# new snake



## dark FrOsT (Sep 23, 2006)

well here is my new snake its an asain green vine snake. it was WC and seems to be in good health, only has a few little pieces of old skin from a past shed, i think because for the past couple weeks it was kept at a low low Humidity and as a result it was left with some shed, hope it goes away with it next shed.

sorry the pics are so crappy but it moves very fasts and wasnt a big fan on the camera, i will work on posting some better pics at a later date.






























well what do you all think of my new vine snake

dark FrOsT


----------



## Red Eyes (Nov 25, 2003)

Congrats! Very nice! Is it more of an olive green or a lime green?


----------



## JorgeRemigio (Mar 31, 2005)

NICE!!!!! congrats!!!


----------



## dark FrOsT (Sep 23, 2006)

a brighter olive green, its bottem is brighter then the top, its scales are cool cause when threaten it can actually like sretch its scales kinda and it has white-shinny scales it presents ... i dont know its hard to explain but its really cool.


----------



## Red Eyes (Nov 25, 2003)

dark FrOsT said:


> a brighter olive green, its bottem is brighter then the top, its scales are cool cause when threaten it can actually like sretch its scales kinda and it has white-shinny scales it presents ... i dont know its hard to explain but its really cool.
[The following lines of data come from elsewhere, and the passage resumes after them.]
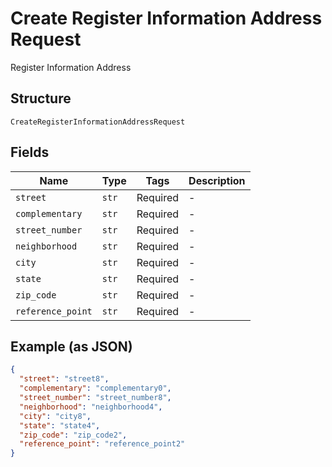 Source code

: 
# Create Register Information Address Request

Register Information Address

## Structure

`CreateRegisterInformationAddressRequest`

## Fields

| Name | Type | Tags | Description |
|  --- | --- | --- | --- |
| `street` | `str` | Required | - |
| `complementary` | `str` | Required | - |
| `street_number` | `str` | Required | - |
| `neighborhood` | `str` | Required | - |
| `city` | `str` | Required | - |
| `state` | `str` | Required | - |
| `zip_code` | `str` | Required | - |
| `reference_point` | `str` | Required | - |

## Example (as JSON)

```json
{
  "street": "street8",
  "complementary": "complementary0",
  "street_number": "street_number8",
  "neighborhood": "neighborhood4",
  "city": "city8",
  "state": "state4",
  "zip_code": "zip_code2",
  "reference_point": "reference_point2"
}
```

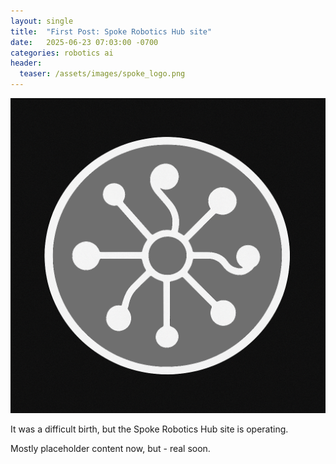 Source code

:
 ```yaml
---
layout: single
title:  "First Post: Spoke Robotics Hub site"
date:   2025-06-23 07:03:00 -0700
categories: robotics ai
header:
  teaser: /assets/images/spoke_logo.png
---
```


![Spoke Logo](/assets/images/spoke_logo.png)

It was a difficult birth, but the Spoke Robotics Hub site is operating.

Mostly placeholder content now, but - real soon.

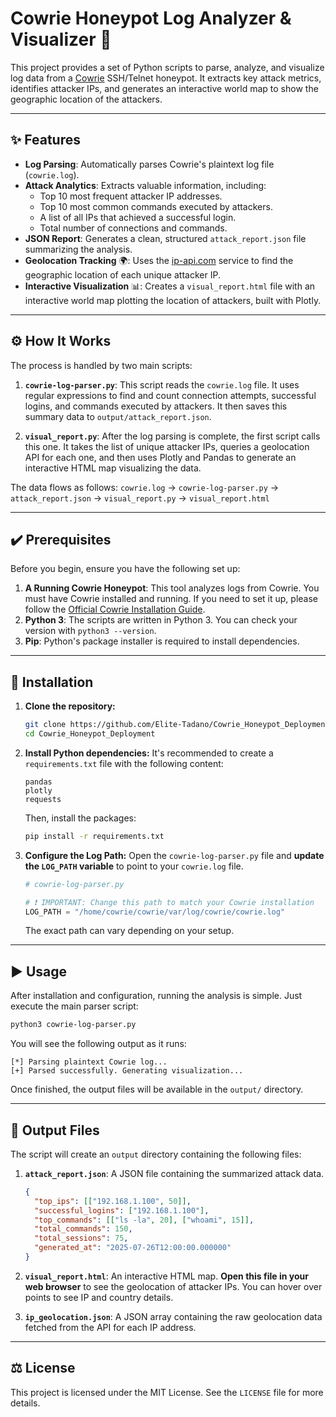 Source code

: # Cowrie Honeypot Log Analyzer & Visualizer 🍯

This project provides a set of Python scripts to parse, analyze, and visualize log data from a [Cowrie](https://github.com/cowrie/cowrie) SSH/Telnet honeypot. It extracts key attack metrics, identifies attacker IPs, and generates an interactive world map to show the geographic location of the attackers.

-----

## ✨ Features

  * **Log Parsing**: Automatically parses Cowrie's plaintext log file (`cowrie.log`).
  * **Attack Analytics**: Extracts valuable information, including:
      * Top 10 most frequent attacker IP addresses.
      * Top 10 most common commands executed by attackers.
      * A list of all IPs that achieved a successful login.
      * Total number of connections and commands.
  * **JSON Report**: Generates a clean, structured `attack_report.json` file summarizing the analysis.
  * **Geolocation Tracking** 🌍: Uses the [ip-api.com](http://ip-api.com/) service to find the geographic location of each unique attacker IP.
  * **Interactive Visualization** 📊: Creates a `visual_report.html` file with an interactive world map plotting the location of attackers, built with Plotly.

-----

## ⚙️ How It Works

The process is handled by two main scripts:

1.  **`cowrie-log-parser.py`**: This script reads the `cowrie.log` file. It uses regular expressions to find and count connection attempts, successful logins, and commands executed by attackers. It then saves this summary data to `output/attack_report.json`.

2.  **`visual_report.py`**: After the log parsing is complete, the first script calls this one. It takes the list of unique attacker IPs, queries a geolocation API for each one, and then uses Plotly and Pandas to generate an interactive HTML map visualizing the data.

The data flows as follows:
`cowrie.log` → `cowrie-log-parser.py` → `attack_report.json` → `visual_report.py` → `visual_report.html`

-----

## ✔️ Prerequisites

Before you begin, ensure you have the following set up:

1.  **A Running Cowrie Honeypot**: This tool analyzes logs from Cowrie. You must have Cowrie installed and running. If you need to set it up, please follow the [Official Cowrie Installation Guide](https://www.google.com/search?q=https://cowrie.readthedocs.io/en/latest/installation.html).
2.  **Python 3**: The scripts are written in Python 3. You can check your version with `python3 --version`.
3.  **Pip**: Python's package installer is required to install dependencies.

-----

## 🚀 Installation

1.  **Clone the repository:**

    ```bash
    git clone https://github.com/Elite-Tadano/Cowrie_Honeypot_Deployment.git
    cd Cowrie_Honeypot_Deployment
    ```

2.  **Install Python dependencies:**
    It's recommended to create a `requirements.txt` file with the following content:

    ```
    pandas
    plotly
    requests
    ```

    Then, install the packages:

    ```bash
    pip install -r requirements.txt
    ```

3.  **Configure the Log Path:**
    Open the `cowrie-log-parser.py` file and **update the `LOG_PATH` variable** to point to your `cowrie.log` file.

    ```python
    # cowrie-log-parser.py

    # ❗ IMPORTANT: Change this path to match your Cowrie installation
    LOG_PATH = "/home/cowrie/cowrie/var/log/cowrie/cowrie.log" 
    ```

    The exact path can vary depending on your setup.

-----

## ▶️ Usage

After installation and configuration, running the analysis is simple. Just execute the main parser script:

```bash
python3 cowrie-log-parser.py
```

You will see the following output as it runs:

```
[*] Parsing plaintext Cowrie log...
[+] Parsed successfully. Generating visualization...
```

Once finished, the output files will be available in the `output/` directory.

-----

## 📄 Output Files

The script will create an `output` directory containing the following files:

1.  **`attack_report.json`**: A JSON file containing the summarized attack data.

    ```json
    {
      "top_ips": [["192.168.1.100", 50]],
      "successful_logins": ["192.168.1.100"],
      "top_commands": [["ls -la", 20], ["whoami", 15]],
      "total_commands": 150,
      "total_sessions": 75,
      "generated_at": "2025-07-26T12:00:00.000000"
    }
    ```

2.  **`visual_report.html`**: An interactive HTML map. **Open this file in your web browser** to see the geolocation of attacker IPs. You can hover over points to see IP and country details.

3.  **`ip_geolocation.json`**: A JSON array containing the raw geolocation data fetched from the API for each IP address.

-----

## ⚖️ License

This project is licensed under the MIT License. See the `LICENSE` file for more details.
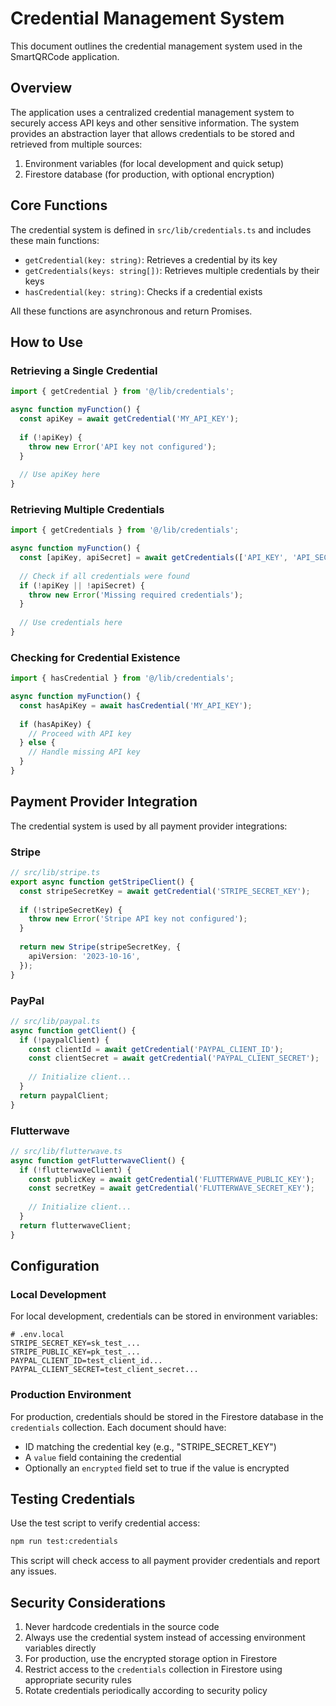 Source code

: # Credential Management System

This document outlines the credential management system used in the SmartQRCode application.

## Overview

The application uses a centralized credential management system to securely access API keys and other sensitive information. The system provides an abstraction layer that allows credentials to be stored and retrieved from multiple sources:

1. Environment variables (for local development and quick setup)
2. Firestore database (for production, with optional encryption)

## Core Functions

The credential system is defined in `src/lib/credentials.ts` and includes these main functions:

- `getCredential(key: string)`: Retrieves a credential by its key
- `getCredentials(keys: string[])`: Retrieves multiple credentials by their keys
- `hasCredential(key: string)`: Checks if a credential exists

All these functions are asynchronous and return Promises.

## How to Use

### Retrieving a Single Credential

```typescript
import { getCredential } from '@/lib/credentials';

async function myFunction() {
  const apiKey = await getCredential('MY_API_KEY');
  
  if (!apiKey) {
    throw new Error('API key not configured');
  }
  
  // Use apiKey here
}
```

### Retrieving Multiple Credentials

```typescript
import { getCredentials } from '@/lib/credentials';

async function myFunction() {
  const [apiKey, apiSecret] = await getCredentials(['API_KEY', 'API_SECRET']);
  
  // Check if all credentials were found
  if (!apiKey || !apiSecret) {
    throw new Error('Missing required credentials');
  }
  
  // Use credentials here
}
```

### Checking for Credential Existence

```typescript
import { hasCredential } from '@/lib/credentials';

async function myFunction() {
  const hasApiKey = await hasCredential('MY_API_KEY');
  
  if (hasApiKey) {
    // Proceed with API key
  } else {
    // Handle missing API key
  }
}
```

## Payment Provider Integration

The credential system is used by all payment provider integrations:

### Stripe

```typescript
// src/lib/stripe.ts
export async function getStripeClient() {
  const stripeSecretKey = await getCredential('STRIPE_SECRET_KEY');
  
  if (!stripeSecretKey) {
    throw new Error('Stripe API key not configured');
  }
  
  return new Stripe(stripeSecretKey, {
    apiVersion: '2023-10-16',
  });
}
```

### PayPal

```typescript
// src/lib/paypal.ts
async function getClient() {
  if (!paypalClient) {
    const clientId = await getCredential('PAYPAL_CLIENT_ID');
    const clientSecret = await getCredential('PAYPAL_CLIENT_SECRET');
    
    // Initialize client...
  }
  return paypalClient;
}
```

### Flutterwave

```typescript
// src/lib/flutterwave.ts
async function getFlutterwaveClient() {
  if (!flutterwaveClient) {
    const publicKey = await getCredential('FLUTTERWAVE_PUBLIC_KEY');
    const secretKey = await getCredential('FLUTTERWAVE_SECRET_KEY');
    
    // Initialize client...
  }
  return flutterwaveClient;
}
```

## Configuration

### Local Development

For local development, credentials can be stored in environment variables:

```
# .env.local
STRIPE_SECRET_KEY=sk_test_...
STRIPE_PUBLIC_KEY=pk_test_...
PAYPAL_CLIENT_ID=test_client_id...
PAYPAL_CLIENT_SECRET=test_client_secret...
```

### Production Environment

For production, credentials should be stored in the Firestore database in the `credentials` collection. Each document should have:

- ID matching the credential key (e.g., "STRIPE_SECRET_KEY")
- A `value` field containing the credential
- Optionally an `encrypted` field set to true if the value is encrypted

## Testing Credentials

Use the test script to verify credential access:

```bash
npm run test:credentials
```

This script will check access to all payment provider credentials and report any issues.

## Security Considerations

1. Never hardcode credentials in the source code
2. Always use the credential system instead of accessing environment variables directly
3. For production, use the encrypted storage option in Firestore
4. Restrict access to the `credentials` collection in Firestore using appropriate security rules
5. Rotate credentials periodically according to security policy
Cool! It looks to be about 2ft long and about the thickness of a pencil.


----------



## dark FrOsT (Sep 23, 2006)

yuppers you got that one right on the dot


----------



## ChilDawg (Apr 30, 2006)

Congrats! Is this your first hot?


----------



## dark FrOsT (Sep 23, 2006)

thanks .... ya it is but im am under going training from a mentor that is guiding me ... just dont want you thinking its an impulse buy


----------



## Mettle (Dec 29, 2003)

Very cool snake!

Good luck with it!


----------



## dark FrOsT (Sep 23, 2006)

thanks for the kind words


----------



## Atlanta Braves Baby! (Mar 12, 2003)

Nice pickup. You plan on handling it at all?


----------



## dark FrOsT (Sep 23, 2006)

hooking it is a pain right now cause its to fast and just falls off or climbs right up. so i wear these gloves i have and a long sleeve shirt. but i know of 3 ppl that just free handle them but i dont want to take that risk. its when you get to careless something bad will happen, maybe its bite wont affect me but someone allergic to bee stings would be a different story. as for handling its already been through alot just to get to me so im planning on giving it space for the time, a week or so b4 i feed etc.


----------



## black_piranha (Jan 12, 2006)

aren't these poisonous? or is that another type of vine snake?


----------



## dark FrOsT (Sep 23, 2006)

they are venomous, crockeeper did a whole post on them if your interested take a read its good.


----------



## NeXuS (Aug 16, 2006)

wow that thing is skinny


----------



## dark FrOsT (Sep 23, 2006)

ya it is thinner then a pencil


----------